Getting Started

A translation of the RooFit Users Manual seen on January 2016 into Python the SWAN service

Tags should include. pyROOT, python, RooFit, RooStats, iPython, jupyter, ROOT and more. This page specifically features, working with TTrees, numpy, RooDataHist, RooRealVar and I add these since the links that I found when googling these links prooved invaluable.

In [1]:
import ROOT
Welcome to JupyROOT 6.08/02

jsroot allows for cool interactive zoomable plots. It's very cool but can be intensive and taxing on display resources

In [2]:
%jsroot on

Building a Model

A key concept in RooFit is a mathematical correspondance with objects.
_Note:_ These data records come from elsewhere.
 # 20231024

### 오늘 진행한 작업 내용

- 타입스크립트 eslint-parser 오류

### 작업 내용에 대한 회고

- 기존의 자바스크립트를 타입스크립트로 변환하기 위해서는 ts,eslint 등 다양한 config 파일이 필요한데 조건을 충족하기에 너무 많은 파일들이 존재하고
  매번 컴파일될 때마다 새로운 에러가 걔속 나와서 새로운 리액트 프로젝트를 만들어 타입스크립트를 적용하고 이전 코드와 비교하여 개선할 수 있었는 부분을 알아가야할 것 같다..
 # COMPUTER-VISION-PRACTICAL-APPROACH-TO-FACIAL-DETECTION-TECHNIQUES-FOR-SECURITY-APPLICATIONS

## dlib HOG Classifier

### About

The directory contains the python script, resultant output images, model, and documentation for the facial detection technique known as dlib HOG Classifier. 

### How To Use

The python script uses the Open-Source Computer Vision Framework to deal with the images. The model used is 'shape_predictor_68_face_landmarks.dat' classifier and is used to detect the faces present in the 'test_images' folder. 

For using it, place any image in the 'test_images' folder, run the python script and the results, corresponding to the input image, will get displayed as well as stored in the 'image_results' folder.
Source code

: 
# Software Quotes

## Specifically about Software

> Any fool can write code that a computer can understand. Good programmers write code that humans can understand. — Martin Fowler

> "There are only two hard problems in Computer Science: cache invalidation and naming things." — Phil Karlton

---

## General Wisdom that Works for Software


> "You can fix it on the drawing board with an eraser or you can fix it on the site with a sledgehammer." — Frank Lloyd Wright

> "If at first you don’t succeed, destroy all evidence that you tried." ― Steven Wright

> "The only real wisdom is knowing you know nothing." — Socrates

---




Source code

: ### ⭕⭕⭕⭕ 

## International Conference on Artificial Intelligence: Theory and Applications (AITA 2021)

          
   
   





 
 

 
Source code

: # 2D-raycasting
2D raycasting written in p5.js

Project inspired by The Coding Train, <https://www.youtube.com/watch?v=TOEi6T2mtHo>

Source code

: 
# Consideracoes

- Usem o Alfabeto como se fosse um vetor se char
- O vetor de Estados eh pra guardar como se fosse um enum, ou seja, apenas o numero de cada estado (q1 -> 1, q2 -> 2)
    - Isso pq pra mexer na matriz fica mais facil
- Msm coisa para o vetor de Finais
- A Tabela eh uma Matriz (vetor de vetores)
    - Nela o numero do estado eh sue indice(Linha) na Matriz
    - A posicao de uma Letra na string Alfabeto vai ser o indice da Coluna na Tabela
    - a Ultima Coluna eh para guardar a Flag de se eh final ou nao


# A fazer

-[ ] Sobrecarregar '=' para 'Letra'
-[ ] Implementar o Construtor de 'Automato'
  • RooRealVar expresses a variable
  • RooAbsReal expresses a function
  • RooAbsPdf expresses a probability density function
In [3]:
x = ROOT.RooRealVar("x","x",-10,10)
mean = ROOT.RooRealVar("mean","Mean of Gaussian",-10,10)
sigma = ROOT.RooRealVar("sigma","Width of Gaussian",3,-10,10)
gauss = ROOT.RooGaussian("gauss","gauss(x,mean,sigma)",x,mean,sigma)
RooFit v3.60 -- Developed by Wouter Verkerke and David Kirkby 
                Copyright (C) 2000-2013 NIKHEF, University of California & Stanford University
                All rights reserved, please read http://roofit.sourceforge.net/license.txt

Models are built from variables and pdfs. The mathematical coherance is key.

Visualising a Model

In statistics the angle at which you view your data is important. Roostats uses frames to do this. First a frame is created then a model is fitted onto the frame. This frame (with model) is then drawn on a ROOT TCanvas.

In [4]:
c = ROOT.TCanvas()
xframe = x.frame()
gauss.plotOn(xframe)
xframe.Draw()
c.Draw()

A frame contains a snapshot of the item as soon as it is plotted onto it. It can contain different plots of the same distribution.

In [5]:
newframe = x.frame()
gauss.plotOn(newframe)
sigma.setVal(2)
gauss.plotOn(newframe,ROOT.RooFit.LineColor(2))
newframe.Draw()
c.Draw()

Using notebooks makes it difficult to plot several frames, since the notebook must be rendered at the correct order.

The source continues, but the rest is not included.